Three years ago HPE (formerly Hewlett–Packard) laid out its vision for a radical redesign of the computer that would deliver hitherto unimaginable performance in a single system. By combining all the memory that is usually tied in small chunks to each processor into one vast pool and connecting everything with fiber optics instead of copper wires, HPE sought to turbo-charge computers in ways that packing ever-more transistors on microchips would never achieve. HPE called this next-generation computer simply “The Machine.” Since then, it has set about turning these mythical components into reality.
Fast-forward to today and, although The Machine still has not arrived in all of its glory, HPE is providing a peek at progress so far. The prototype now on display at The Atlantic’s On the Launchpad: Return to Deep Space conference in Washington, D.C., features 1,280 high-performance microprocessor cores—each of which reads and executes program instructions in unison with the others—with access to a whopping 160 terabytes (TB), or 160 trillion bytes, of memory. By comparison, today’s high-end gaming PCs have about 64 gigabytes (64 billion bytes) of memory. Optical fibers, which use photons rather than electrons, pass information among the different components.
“The big message is they have a fully functional large-memory research system up and running,” says Paul Teich, principal analyst with TIRIAS Research, a high-tech research and advisory firm. “HPE’s The Machine is defined by its single, huge pool of addressable memory.” A computer assigns an address to the location of each byte of data stored in its memory. The Machine’s processors can access and communicate with those addresses much the way high-performance computer nodes—the kind that model weather forecasting or run simulations used to discover new chemical compounds—work together.
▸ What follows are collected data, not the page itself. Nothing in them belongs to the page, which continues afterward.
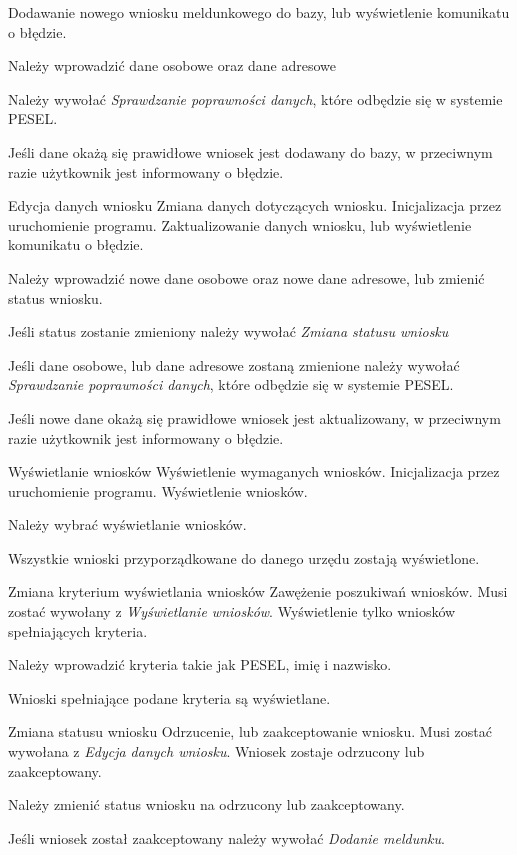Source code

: \documentclass[12pt]{article}
\begin{document}
    {Dodawanie nowego wniosku meldunkowego do bazy, lub wyświetlenie komunikatu o błędzie.}
    {
        \item Należy wprowadzić dane osobowe oraz dane adresowe
        \item Należy wywołać \textit{Sprawdzanie poprawności danych}, które odbędzie się w systemie PESEL.
        \item Jeśli dane okażą się prawidłowe wniosek jest dodawany do bazy, w przeciwnym razie użytkownik jest informowany o błędzie.
    }
\scenario
    {Edycja danych wniosku}
    {Zmiana danych dotyczących wniosku.}
    {Inicjalizacja przez uruchomienie programu.}
    {Zaktualizowanie danych wniosku, lub wyświetlenie komunikatu o błędzie.}
    {
        \item Należy wprowadzić nowe dane osobowe oraz nowe dane adresowe, lub zmienić status wniosku.
        \item Jeśli status zostanie zmieniony należy wywołać \textit{Zmiana statusu wniosku}
        \item Jeśli dane osobowe, lub dane adresowe zostaną zmienione należy wywołać \textit{Sprawdzanie poprawności danych}, które odbędzie się w systemie PESEL.
        \item Jeśli nowe dane okażą się prawidłowe wniosek jest aktualizowany, w przeciwnym razie użytkownik jest informowany o błędzie.
    }
\scenario
    {Wyświetlanie wniosków}
    {Wyświetlenie wymaganych wniosków.}
    {Inicjalizacja przez uruchomienie programu.}
    {Wyświetlenie wniosków.}
    {
        \item Należy wybrać wyświetlanie wniosków.
        \item Wszystkie wnioski przyporządkowane do danego urzędu zostają wyświetlone.
    }
\scenario
    {Zmiana kryterium wyświetlania wniosków}
    {Zawężenie poszukiwań wniosków.}
    {Musi zostać wywołany z \textit{Wyświetlanie wniosków}.}
    {Wyświetlenie tylko wniosków spełniających kryteria.}
    {
        \item Należy wprowadzić kryteria takie jak PESEL, imię i nazwisko.
        \item Wnioski spełniające podane kryteria są wyświetlane.
    }
\scenario
    {Zmiana statusu wniosku}
    {Odrzucenie, lub zaakceptowanie wniosku.}
    {Musi zostać wywołana z \textit{Edycja danych wniosku}.}
    {Wniosek zostaje odrzucony lub zaakceptowany.}
    {
        \item Należy zmienić status wniosku na odrzucony lub zaakceptowany.
        \item Jeśli wniosek został zaakceptowany należy wywołać \textit{Dodanie meldunku}.
    }
\end{document}
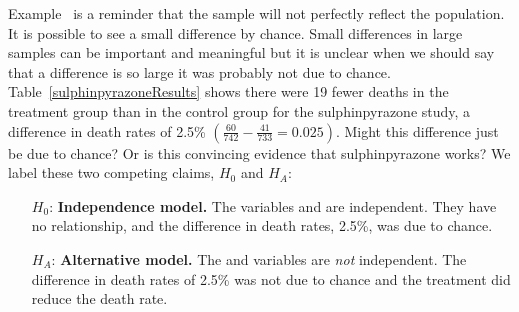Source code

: 
Example~ is a reminder that the sample will not perfectly reflect the population. It is possible to see a small difference by chance. Small differences in large samples can be important and meaningful but it is unclear when we should say that a difference is so large it was probably not due to chance. %
Table~\ref{sulphinpyrazoneResults} shows there were 19 fewer deaths in the treatment group than in the control group for the sulphinpyrazone study, a difference in death rates of 2.5\% $\left( \frac{60}{742} - \frac{41}{733} = 0.025 \right)$. %
Might this difference just be due to chance? Or is this convincing evidence that sulphinpyrazone works? We label these two competing claims, $H_0$ and $H_A$:
\begin{itemize}
\setlength{\itemsep}{0mm}
\item[$H_0$:] \textbf{Independence model.} The variables  and  are independent. They have no relationship, and the difference in death rates, 2.5\%, was due to chance.
\item[$H_A$:] \textbf{Alternative model.} The  and  variables are \emph{not} independent. The difference in death rates of 2.5\% was not due to chance and the treatment did reduce the death rate.
\end{itemize}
The main difference is high-performance computer nodes are spread out over large data centers and require many network connections, protocols and data transfers to share memory, Teich says, adding that some of those connections might use kilometer-long network cables within the same data center. “The Machine is intended to span these distances using direct memory access across very high speed optical cables.”
Missing from the setup are the much-coveted memristors, which are still a work in progress. Instead The Machine’s 160 TB memory comes in the form of dynamic random access memory (DRAM), which stores each bit of data in a separate capacitor within an integrated circuit but loses that data when the power is switched off. Unlike DRAM that must access data from disk storage each time a PC is fired up, memristors will hypothetically be able to pick up where they left off when power is restored. Flash and static RAM have similar “nonvolatile” properties that allow them to retain data but are more expensive and hold less information than DRAM. The main problem with memristors is no one has figured out how to make large numbers of them that are reliable enough for commercial electronic devices. Researchers continue to puzzle over the best materials to use and the most effective way of manufacturing them.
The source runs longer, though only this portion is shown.